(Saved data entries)
****************************************
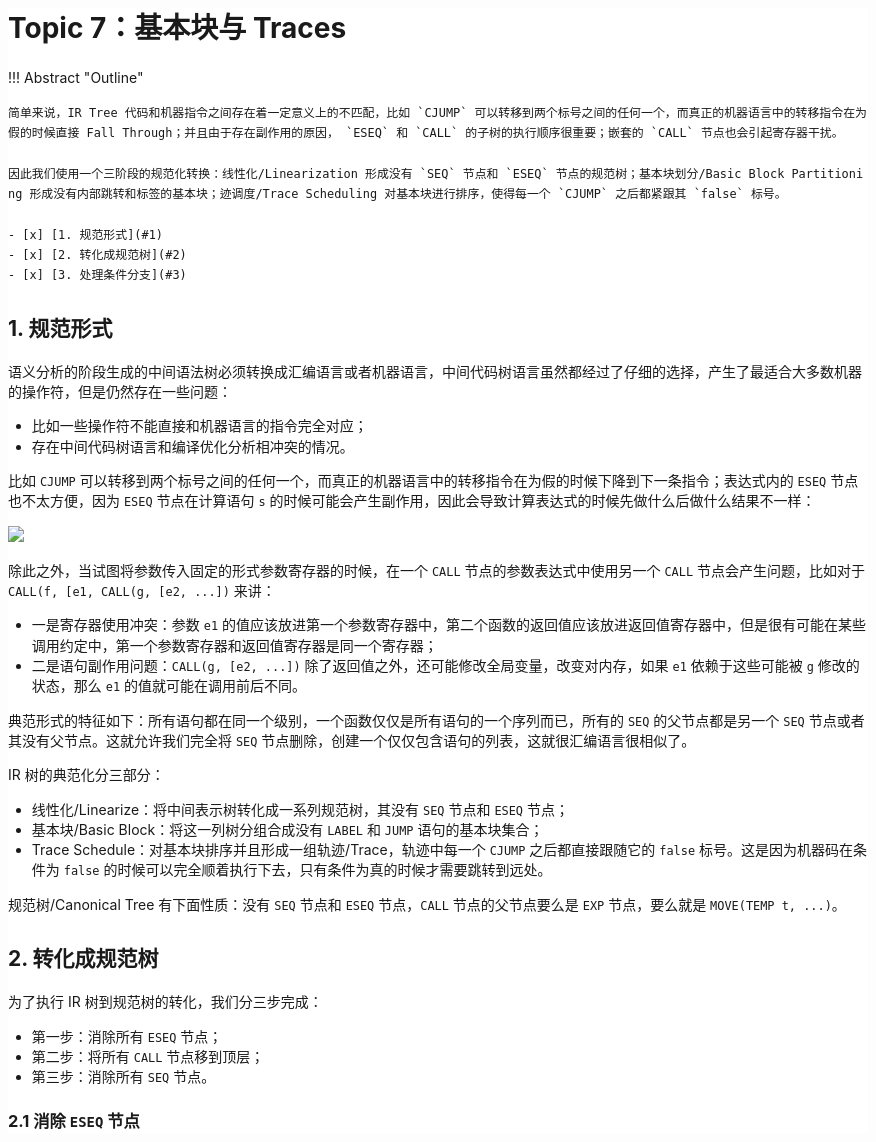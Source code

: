 # Topic 7：基本块与 Traces

!!! Abstract "Outline"

    简单来说，IR Tree 代码和机器指令之间存在着一定意义上的不匹配，比如 `CJUMP` 可以转移到两个标号之间的任何一个，而真正的机器语言中的转移指令在为假的时候直接 Fall Through；并且由于存在副作用的原因， `ESEQ` 和 `CALL` 的子树的执行顺序很重要；嵌套的 `CALL` 节点也会引起寄存器干扰。

    因此我们使用一个三阶段的规范化转换：线性化/Linearization 形成没有 `SEQ` 节点和 `ESEQ` 节点的规范树；基本块划分/Basic Block Partitioning 形成没有内部跳转和标签的基本块；迹调度/Trace Scheduling 对基本块进行排序，使得每一个 `CJUMP` 之后都紧跟其 `false` 标号。

    - [x] [1. 规范形式](#1)
    - [x] [2. 转化成规范树](#2)
    - [x] [3. 处理条件分支](#3)

## 1. 规范形式

语义分析的阶段生成的中间语法树必须转换成汇编语言或者机器语言，中间代码树语言虽然都经过了仔细的选择，产生了最适合大多数机器的操作符，但是仍然存在一些问题：

- 比如一些操作符不能直接和机器语言的指令完全对应；
- 存在中间代码树语言和编译优化分析相冲突的情况。

比如 `CJUMP` 可以转移到两个标号之间的任何一个，而真正的机器语言中的转移指令在为假的时候下降到下一条指令；表达式内的 `ESEQ` 节点也不太方便，因为 `ESEQ` 节点在计算语句 `s` 的时候可能会产生副作用，因此会导致计算表达式的时候先做什么后做什么结果不一样：

<img class="center-picture" src="../assets_1/7-1.png" width=550 />

除此之外，当试图将参数传入固定的形式参数寄存器的时候，在一个 `CALL` 节点的参数表达式中使用另一个 `CALL` 节点会产生问题，比如对于 `CALL(f, [e1, CALL(g, [e2, ...])` 来讲：

- 一是寄存器使用冲突：参数 `e1` 的值应该放进第一个参数寄存器中，第二个函数的返回值应该放进返回值寄存器中，但是很有可能在某些调用约定中，第一个参数寄存器和返回值寄存器是同一个寄存器；
- 二是语句副作用问题：`CALL(g, [e2, ...])` 除了返回值之外，还可能修改全局变量，改变对内存，如果 `e1` 依赖于这些可能被 `g` 修改的状态，那么 `e1` 的值就可能在调用前后不同。

典范形式的特征如下：所有语句都在同一个级别，一个函数仅仅是所有语句的一个序列而已，所有的 `SEQ` 的父节点都是另一个 `SEQ` 节点或者其没有父节点。这就允许我们完全将 `SEQ` 节点删除，创建一个仅仅包含语句的列表，这就很汇编语言很相似了。

IR 树的典范化分三部分：

- 线性化/Linearize：将中间表示树转化成一系列规范树，其没有 `SEQ` 节点和 `ESEQ` 节点；
- 基本块/Basic Block：将这一列树分组合成没有 `LABEL` 和 `JUMP` 语句的基本块集合；
- Trace Schedule：对基本块排序并且形成一组轨迹/Trace，轨迹中每一个 `CJUMP` 之后都直接跟随它的 `false` 标号。这是因为机器码在条件为 `false` 的时候可以完全顺着执行下去，只有条件为真的时候才需要跳转到远处。

规范树/Canonical Tree 有下面性质：没有 `SEQ` 节点和 `ESEQ` 节点，`CALL` 节点的父节点要么是 `EXP` 节点，要么就是 `MOVE(TEMP t, ...)`。

## 2. 转化成规范树

为了执行 IR 树到规范树的转化，我们分三步完成：

- 第一步：消除所有 `ESEQ` 节点；
- 第二步：将所有 `CALL` 节点移到顶层；
- 第三步：消除所有 `SEQ` 节点。

### 2.1 消除 `ESEQ` 节点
****************************************
▸ **Work item**
The answer must be the lines above, word for word, from the first one through the line with "为了执行 IR 树到规范树的转化，我们分三步完成：", pictures excluded.

▸ **Response to the task**
Source code

: # Topic 7：基本块与 Traces

!!! Abstract "Outline"

    简单来说，IR Tree 代码和机器指令之间存在着一定意义上的不匹配，比如 `CJUMP` 可以转移到两个标号之间的任何一个，而真正的机器语言中的转移指令在为假的时候直接 Fall Through；并且由于存在副作用的原因， `ESEQ` 和 `CALL` 的子树的执行顺序很重要；嵌套的 `CALL` 节点也会引起寄存器干扰。

    因此我们使用一个三阶段的规范化转换：线性化/Linearization 形成没有 `SEQ` 节点和 `ESEQ` 节点的规范树；基本块划分/Basic Block Partitioning 形成没有内部跳转和标签的基本块；迹调度/Trace Scheduling 对基本块进行排序，使得每一个 `CJUMP` 之后都紧跟其 `false` 标号。

    - [x] [1. 规范形式](#1)
    - [x] [2. 转化成规范树](#2)
    - [x] [3. 处理条件分支](#3)

## 1. 规范形式

语义分析的阶段生成的中间语法树必须转换成汇编语言或者机器语言，中间代码树语言虽然都经过了仔细的选择，产生了最适合大多数机器的操作符，但是仍然存在一些问题：

- 比如一些操作符不能直接和机器语言的指令完全对应；
- 存在中间代码树语言和编译优化分析相冲突的情况。

比如 `CJUMP` 可以转移到两个标号之间的任何一个，而真正的机器语言中的转移指令在为假的时候下降到下一条指令；表达式内的 `ESEQ` 节点也不太方便，因为 `ESEQ` 节点在计算语句 `s` 的时候可能会产生副作用，因此会导致计算表达式的时候先做什么后做什么结果不一样：

<img class="center-picture" src="../assets_1/7-1.png" width=550 />

除此之外，当试图将参数传入固定的形式参数寄存器的时候，在一个 `CALL` 节点的参数表达式中使用另一个 `CALL` 节点会产生问题，比如对于 `CALL(f, [e1, CALL(g, [e2, ...])` 来讲：

- 一是寄存器使用冲突：参数 `e1` 的值应该放进第一个参数寄存器中，第二个函数的返回值应该放进返回值寄存器中，但是很有可能在某些调用约定中，第一个参数寄存器和返回值寄存器是同一个寄存器；
- 二是语句副作用问题：`CALL(g, [e2, ...])` 除了返回值之外，还可能修改全局变量，改变对内存，如果 `e1` 依赖于这些可能被 `g` 修改的状态，那么 `e1` 的值就可能在调用前后不同。

典范形式的特征如下：所有语句都在同一个级别，一个函数仅仅是所有语句的一个序列而已，所有的 `SEQ` 的父节点都是另一个 `SEQ` 节点或者其没有父节点。这就允许我们完全将 `SEQ` 节点删除，创建一个仅仅包含语句的列表，这就很汇编语言很相似了。

IR 树的典范化分三部分：

- 线性化/Linearize：将中间表示树转化成一系列规范树，其没有 `SEQ` 节点和 `ESEQ` 节点；
- 基本块/Basic Block：将这一列树分组合成没有 `LABEL` 和 `JUMP` 语句的基本块集合；
- Trace Schedule：对基本块排序并且形成一组轨迹/Trace，轨迹中每一个 `CJUMP` 之后都直接跟随它的 `false` 标号。这是因为机器码在条件为 `false` 的时候可以完全顺着执行下去，只有条件为真的时候才需要跳转到远处。

规范树/Canonical Tree 有下面性质：没有 `SEQ` 节点和 `ESEQ` 节点，`CALL` 节点的父节点要么是 `EXP` 节点，要么就是 `MOVE(TEMP t, ...)`。

## 2. 转化成规范树

为了执行 IR 树到规范树的转化，我们分三步完成：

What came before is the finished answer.